** Aim of the task **
Copy out once more, exactly, the line with "CNN–RNN for pre-diagnosis" and all the lines after it, up to the last line of the data.
(Beginning of Source information)
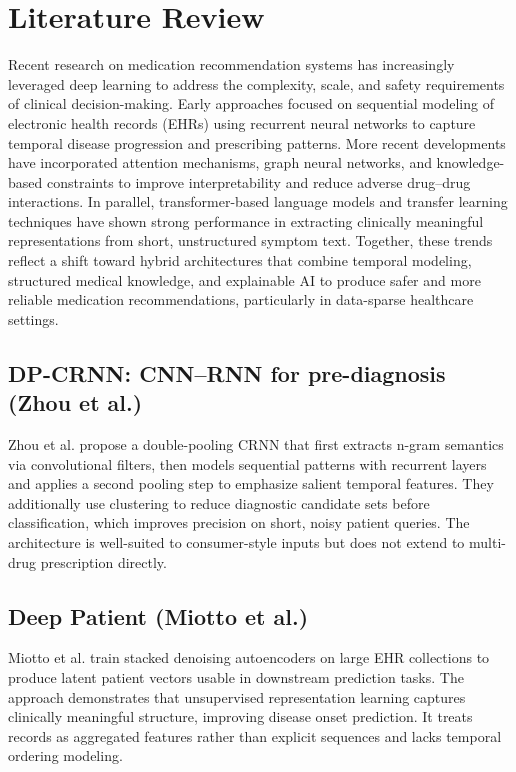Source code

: \documentclass[conference,onecolumn]{IEEEtran}
\begin{document}
\section{Literature Review}

Recent research on medication recommendation systems has increasingly leveraged deep learning to address the complexity, scale, and safety requirements of clinical decision-making. Early approaches focused on sequential modeling of electronic health records (EHRs) using recurrent neural networks to capture temporal disease progression and prescribing patterns. More recent developments have incorporated attention mechanisms, graph neural networks, and knowledge-based constraints to improve interpretability and reduce adverse drug--drug interactions. In parallel, transformer-based language models and transfer learning techniques have shown strong performance in extracting clinically meaningful representations from short, unstructured symptom text. Together, these trends reflect a shift toward hybrid architectures that combine temporal modeling, structured medical knowledge, and explainable AI to produce safer and more reliable medication recommendations, particularly in data-sparse healthcare settings.


\subsection{DP-CRNN: CNN–RNN for pre-diagnosis (Zhou et al.)}
Zhou et al. propose a double-pooling CRNN that first extracts n-gram semantics via convolutional filters, then models sequential patterns with recurrent layers and applies a second pooling step to emphasize salient temporal features. They additionally use clustering to reduce diagnostic candidate sets before classification, which improves precision on short, noisy patient queries. The architecture is well-suited to consumer-style inputs but does not extend to multi-drug prescription directly.

\subsection{Deep Patient (Miotto et al.)}
Miotto et al. train stacked denoising autoencoders on large EHR collections to produce latent patient vectors usable in downstream prediction tasks. The approach demonstrates that unsupervised representation learning captures clinically meaningful structure, improving disease onset prediction. It treats records as aggregated features rather than explicit sequences and lacks temporal ordering modeling.
\end{document}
(End of Source information)
** The completed task **
\subsection{DP-CRNN: CNN–RNN for pre-diagnosis (Zhou et al.)}
Zhou et al. propose a double-pooling CRNN that first extracts n-gram semantics via convolutional filters, then models sequential patterns with recurrent layers and applies a second pooling step to emphasize salient temporal features. They additionally use clustering to reduce diagnostic candidate sets before classification, which improves precision on short, noisy patient queries. The architecture is well-suited to consumer-style inputs but does not extend to multi-drug prescription directly.

\subsection{Deep Patient (Miotto et al.)}
Miotto et al. train stacked denoising autoencoders on large EHR collections to produce latent patient vectors usable in downstream prediction tasks. The approach demonstrates that unsupervised representation learning captures clinically meaningful structure, improving disease onset prediction. It treats records as aggregated features rather than explicit sequences and lacks temporal ordering modeling.
\end{document}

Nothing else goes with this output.